Michael Krüger

Name des Vaters, Name der Mutter, und vierzig weitere Fragen über den äußersten Rand der Welt verteilt. Alles vergessen, nicht schuldig. Keine Geschichte, keine Lebensgeschichte, nichts, was den Magen umdreht. Mücken über dem Wasser, dann ein Gewitter, dann Engel, bläulich unter den Blitzen. Zu viel Leben wird erzählt, deshalb hob ich die Hand nach der alten Art der Inquisitoren: augenblicklich war Ruhe.

Ruhe-Verlangen

Dieses Gedicht ist das dritte in einem Zyklus, an dem Michael Krüger gegenwärtig arbeitet. Damit er zustandekommt, hat sich der Dichter ein Arbeitszimmer gemietet, in Ambach am Starnberger See. Das Beziehen dieses Zimmers, das mit dem zeitweiligen Verlassen der Münchener Arbeitswelt einhergeht, ist bereits ein poetischer Akt. Die Ambacher Gedichte sind in Ambach zu schreiben, und die Reise dorthin beginnt mit der Anstrengung, all das abzuwerfen und zurückzulassen, was täglich an einem so hängt. Der See ist Thema des Schreibens.

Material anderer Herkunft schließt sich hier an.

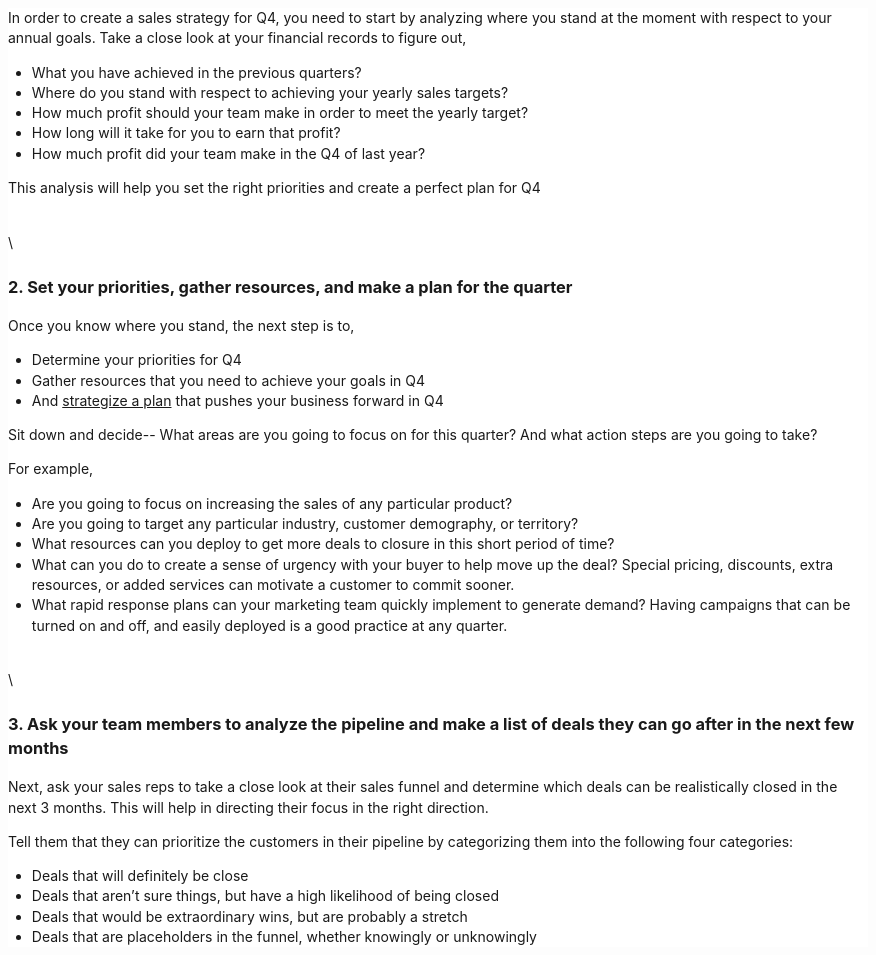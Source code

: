 In order to create a sales strategy for Q4, you need to start by analyzing where you stand at the moment with respect to your annual goals. Take a close look at your financial records to figure out,

* What you have achieved in the previous quarters?
* Where do you stand with respect to achieving your yearly sales targets?
* How much profit should your team make in order to meet the yearly target?
* How long will it take for you to earn that profit?
* How much profit did your team make in the Q4 of last year?

This analysis will help you set the right priorities and create a perfect plan for Q4

\
\

### **2. Set your priorities, gather resources, and make a plan for the quarter**

Once you know where you stand, the next step is to,

* Determine your priorities for Q4
* Gather resources that you need to achieve your goals in Q4
* And [strategize a plan](https://www.smartwinnr.com/post/how-to-plan-for-a-new-sales-quarter/) that pushes your business forward in Q4

Sit down and decide-- What areas are you going to focus on for this quarter? And what action steps are you going to take?

For example,

* Are you going to focus on increasing the sales of any particular product?
* Are you going to target any particular industry, customer demography, or territory?
* What resources can you deploy to get more deals to closure in this short period of time? 
* What can you do to create a sense of urgency with your buyer to help move up the deal? Special pricing, discounts, extra resources, or added services can motivate a customer to commit sooner.
* What rapid response plans can your marketing team quickly implement to generate demand? Having campaigns that can be turned on and off, and easily deployed is a good practice at any quarter.

\
\

### **3. Ask your team members to analyze the pipeline and make a list of deals they can go after in the next few months**

Next, ask your sales reps to take a close look at their sales funnel and determine which deals can be realistically closed in the next 3 months. This will help in directing their focus in the right direction.

Tell them that they can prioritize the customers in their pipeline by categorizing them into the following four categories:

* Deals that will definitely be close
* Deals that aren’t sure things, but have a high likelihood of being closed
* Deals that would be extraordinary wins, but are probably a stretch
* Deals that are placeholders in the funnel, whether knowingly or unknowingly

Da liegt der See, eine riesige, leere Fläche, und ich stelle mir vor, daß ein gefährlicher Sog von ihm ausgeht. Der Wunsch zu verschwinden. Aber der Blick verliert sich nicht in der horizontalen Weite des Meers; diese See-Fläche ist begrenzt, hat Ufer; der Starnberger See ist gesellschaftlich und ökonomisch definiert. Und schon bevölkert sich die Leere, die eine Fläche sein könnte für die freien Spiele der Phantasie, wieder mit allem biographischem Getümmel. Alles fängt wieder an, bei Vater und Mutter; das ganze Gefrage nach Herkunft und Zukunft, nach eurer Schuld und unserem Vergessen, geht wieder los und geht weiter über diesen Ort hinaus: das Netzwerk unserer Beteiligungen an jeglichem Geschehen in der Welt, an ihrer Geschichte. Eine fortwährende Belastung; unsere Generationen. Auch ein einzelnes Gedicht ist nicht so stark, daß es diese Bewußtseins-Last aushielte. Ein ganzer Zyklus soll schließlich entstehen, und der See hat Geschichten zu erzählen, die vielleicht neu und überraschend, die vor allem erst zu entdecken sind. Und dazu kann man seine Mücken nicht übersehen und das Gewitter nicht überhören; schon hat auch die Phantasie ihre erste Erscheinung, den Engel, gestiftet. Also einmal Ruhe bitte. Hört auf zu reden, immer eure Krisen. Ernsthaft, ich verlange jetzt Ruhe; Vergessen und Unschuld gibt’s nur in diesem Gedicht.